S. R. Bindler directed this documentary.
WHAT: it's a story best-known as a This American Life broadcast, but it works even better as a feature-length video where we can see the spectacle and its participants: a group of twenty Texans engaged in a contest of endurance. The one who can stand beside a brand-new pick-up truck with at least one of his or her gloved hands in constant contact with the vehicle for days longer than any of the others, fighting sleep, soreness, pain, numbness, concentration and frustration, gets to drive it home and keep it. The contest typically lasts days on end.
WHERE/WHEN: Tonight and tomorrow at the Roxie at 7 & 9 PM.
WHY: So The Clock has arrived in San Francisco at long last. As I mentioned the other day, I was able to sample a little of it- about ten percent of the twenty-four-hour installation, to be somewhat precise. It's been a fascinating topic of conversation over the weekend, but I haven't yet encountered anyone here with serious plans to watch all twenty-four hours in one sitting. But I'm sure it's only a matter of time. (So to speak.) For now, The Clock is viewable only during SFMOMA's regular open hours, but there will be four all-night screenings each Saturday in May, plus a sure-to-be-popular free one on the last weekend the museum will be open before it shuts for a multi-year renovation: June 1-2. All this information is on the SFMOMA website.
What isn't on the website is information on how to attempt a 24-four-hour continuous viewing of The Clock, or if it's even really possible to do. The Clock's creator Christian Marclay has repeatedly stressed that he doesn't intend the piece to be viewed in a a single marathon session, but neither were the many paths, running from the California-Mexico border to the 49th parallel, that make up the Pacific Crest Trail originally intended to be traversed in a single excursion, yet over a hundred thru-hikers complete that journey every year.

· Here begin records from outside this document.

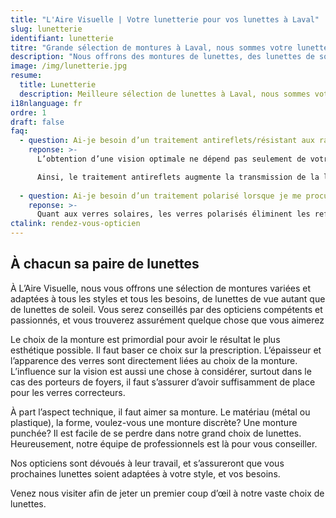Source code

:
 ```yaml
---
title: "L'Aire Visuelle | Votre lunetterie pour vos lunettes à Laval"
slug: lunetterie
identifiant: lunetterie
titre: "Grande sélection de montures à Laval, nous sommes votre lunetterie"
description: "Nous offrons des montures de lunettes, des lunettes de soleils, des lunettes de prescription et des verres de contact."
image: /img/lunetterie.jpg
resume:
  title: Lunetterie
  description: Meilleure sélection de lunettes à Laval, nous sommes votre lunetterie
i18nlanguage: fr
ordre: 1
draft: false
faq: 
  - question: Ai-je besoin d’un traitement antireflets/résistant aux rayures lorsque je me procure des verres correcteurs ?
    reponse: >-
      L’obtention d’une vision optimale ne dépend pas seulement de votre prescription en lunettes; les différents traitements maintenant offerts maximiseront le rendement des verres correcteurs en augmentant leur transparence, vous procurant une image aussi naturelle que possible. 

      Ainsi, le traitement antireflets augmente la transmission de la lumière et élimine les reflets sur la surface des verres. Votre regard est ainsi mis en valeur. Il aide également à diminuer la fatigue visuelle.
 
  - question: Ai-je besoin d’un traitement polarisé lorsque je me procure une lunette solaire ?
    reponse: >-
      Quant aux verres solaires, les verres polarisés éliminent les reflets nuisibles émis par les objets ou les surfaces réfléchissantes auxquelles nous sommes exposés tous les jours. Ils sont donc fortement recommandés!
ctalink: rendez-vous-opticien
---
```


## À chacun sa paire de lunettes

À L’Aire Visuelle, nous vous offrons une sélection de montures variées et adaptées à tous les styles et tous les besoins, de lunettes de vue autant que de lunettes de soleil. Vous serez conseillés par des opticiens compétents et passionnés, et vous trouverez assurément quelque chose que vous aimerez

Le choix de la monture est primordial pour avoir le résultat le plus esthétique possible.  Il faut baser ce choix sur la prescription.  L’épaisseur et l’apparence des verres sont directement liées au choix de la monture.  L’influence sur la vision est aussi une chose à considérer, surtout dans le cas des porteurs de foyers, il faut s’assurer d’avoir suffisamment de place pour les verres correcteurs.

À part l’aspect technique, il faut aimer sa monture.  Le matériau (métal ou plastique), la forme,  voulez-vous une monture discrète? Une monture punchée?  Il est facile de se perdre dans notre grand choix de lunettes.  Heureusement, notre équipe de professionnels est là pour vous conseiller. 

Nos opticiens sont dévoués à leur travail, et s’assureront que vous prochaines lunettes soient adaptées à votre style, et vos besoins.

Venez nous visiter afin de jeter un premier coup d’œil à notre vaste choix de lunettes.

Any marathon required preparation. Even cinephiles used to seeing four or five feature films per day at a film festival, or taking in ultra-long experiences like Napoléon or Sátántangó, aren't used to spending an entire day and night watching a single screen. A viewing of Hands On A Hardbody might be the ideal first step in such a preparation in the form of inspiration: the participants in the contest Bindler depicts each have a game plan for their expected multi-day challenge, and a would-be The Clock marathoner will be keen to note which ones pay off and which do not. Like the documentary's contestants, New York viewer Max Nelson allowed himself periodic breaks during his 24-hour Marclay immersion. I don't know how SFMOMA's wait times (frequently updated on twitter) might impact the marathon viewer, however. Questions of food, drink, and restroom use also become paramount, and complicated by the museum setting. One thing I suspect anyone who watches Hands On A Hardbody in preparation for The Clock will surely be thankful for is the comfortable seating provided at the Marclay installation. Compared to the standing these truck-lovers must go through in Texas, a potential Clock-watcher has it easy.
HOW: Hands On A Hard Body was shot on video and will be projected on video.